▶ **HOW TO COMPLETE THIS TASK**: Please give back the listing below word for word, without the images.

------------------------------------------------------------------------

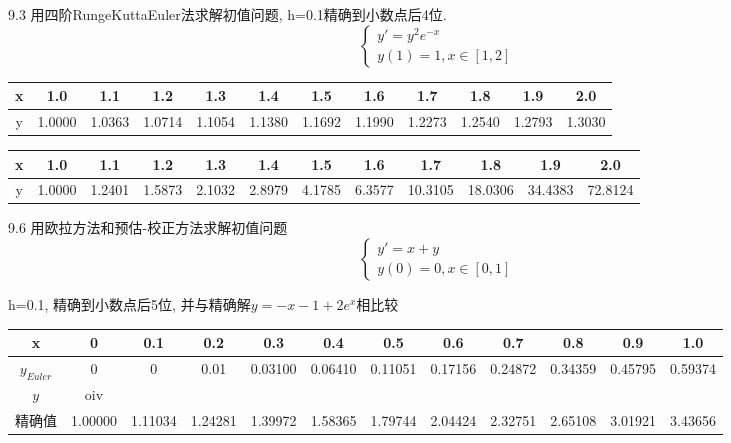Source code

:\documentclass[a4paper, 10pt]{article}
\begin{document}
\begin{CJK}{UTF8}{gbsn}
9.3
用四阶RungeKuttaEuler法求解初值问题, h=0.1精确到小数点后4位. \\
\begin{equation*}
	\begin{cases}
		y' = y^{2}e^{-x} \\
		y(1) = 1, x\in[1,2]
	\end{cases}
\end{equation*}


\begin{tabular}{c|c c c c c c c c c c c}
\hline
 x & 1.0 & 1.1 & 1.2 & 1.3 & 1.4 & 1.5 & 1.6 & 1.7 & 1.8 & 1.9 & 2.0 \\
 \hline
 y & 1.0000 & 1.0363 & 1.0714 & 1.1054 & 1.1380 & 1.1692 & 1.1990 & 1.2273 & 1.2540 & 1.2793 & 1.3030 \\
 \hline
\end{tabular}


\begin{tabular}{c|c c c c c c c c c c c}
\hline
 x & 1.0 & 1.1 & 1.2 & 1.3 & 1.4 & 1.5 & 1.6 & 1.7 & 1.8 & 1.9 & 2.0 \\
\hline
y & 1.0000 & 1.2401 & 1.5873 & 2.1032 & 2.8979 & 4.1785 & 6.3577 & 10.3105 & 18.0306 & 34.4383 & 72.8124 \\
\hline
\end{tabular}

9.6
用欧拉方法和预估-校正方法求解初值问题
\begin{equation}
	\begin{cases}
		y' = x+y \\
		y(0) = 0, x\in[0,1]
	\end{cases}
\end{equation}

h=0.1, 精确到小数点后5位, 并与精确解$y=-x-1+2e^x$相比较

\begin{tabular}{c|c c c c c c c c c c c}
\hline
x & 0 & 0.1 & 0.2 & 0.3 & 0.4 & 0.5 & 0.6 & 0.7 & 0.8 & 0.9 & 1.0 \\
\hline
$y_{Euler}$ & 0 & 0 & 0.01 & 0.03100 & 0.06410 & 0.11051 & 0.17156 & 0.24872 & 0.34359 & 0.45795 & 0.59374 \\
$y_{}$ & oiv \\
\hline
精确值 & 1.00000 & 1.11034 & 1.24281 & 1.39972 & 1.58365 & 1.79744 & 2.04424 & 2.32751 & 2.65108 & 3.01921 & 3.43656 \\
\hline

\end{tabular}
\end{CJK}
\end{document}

------------------------------------------------------------------------

▶ **COMPLETED EXERCISE**:
Source code

:\documentclass[a4paper, 10pt]{article}
\begin{document}
\begin{CJK}{UTF8}{gbsn}
9.3
用四阶RungeKuttaEuler法求解初值问题, h=0.1精确到小数点后4位. \\
\begin{equation*}
	\begin{cases}
		y' = y^{2}e^{-x} \\
		y(1) = 1, x\in[1,2]
	\end{cases}
\end{equation*}


\begin{tabular}{c|c c c c c c c c c c c}
\hline
 x & 1.0 & 1.1 & 1.2 & 1.3 & 1.4 & 1.5 & 1.6 & 1.7 & 1.8 & 1.9 & 2.0 \\
 \hline
 y & 1.0000 & 1.0363 & 1.0714 & 1.1054 & 1.1380 & 1.1692 & 1.1990 & 1.2273 & 1.2540 & 1.2793 & 1.3030 \\
 \hline
\end{tabular}


\begin{tabular}{c|c c c c c c c c c c c}
\hline
 x & 1.0 & 1.1 & 1.2 & 1.3 & 1.4 & 1.5 & 1.6 & 1.7 & 1.8 & 1.9 & 2.0 \\
\hline
y & 1.0000 & 1.2401 & 1.5873 & 2.1032 & 2.8979 & 4.1785 & 6.3577 & 10.3105 & 18.0306 & 34.4383 & 72.8124 \\
\hline
\end{tabular}

9.6
用欧拉方法和预估-校正方法求解初值问题
\begin{equation}
	\begin{cases}
		y' = x+y \\
		y(0) = 0, x\in[0,1]
	\end{cases}
\end{equation}

h=0.1, 精确到小数点后5位, 并与精确解$y=-x-1+2e^x$相比较

\begin{tabular}{c|c c c c c c c c c c c}
\hline
x & 0 & 0.1 & 0.2 & 0.3 & 0.4 & 0.5 & 0.6 & 0.7 & 0.8 & 0.9 & 1.0 \\
\hline
$y_{Euler}$ & 0 & 0 & 0.01 & 0.03100 & 0.06410 & 0.11051 & 0.17156 & 0.24872 & 0.34359 & 0.45795 & 0.59374 \\
$y_{}$ & oiv \\
\hline
精确值 & 1.00000 & 1.11034 & 1.24281 & 1.39972 & 1.58365 & 1.79744 & 2.04424 & 2.32751 & 2.65108 & 3.01921 & 3.43656 \\
\hline

\end{tabular}
\end{CJK}
\end{document}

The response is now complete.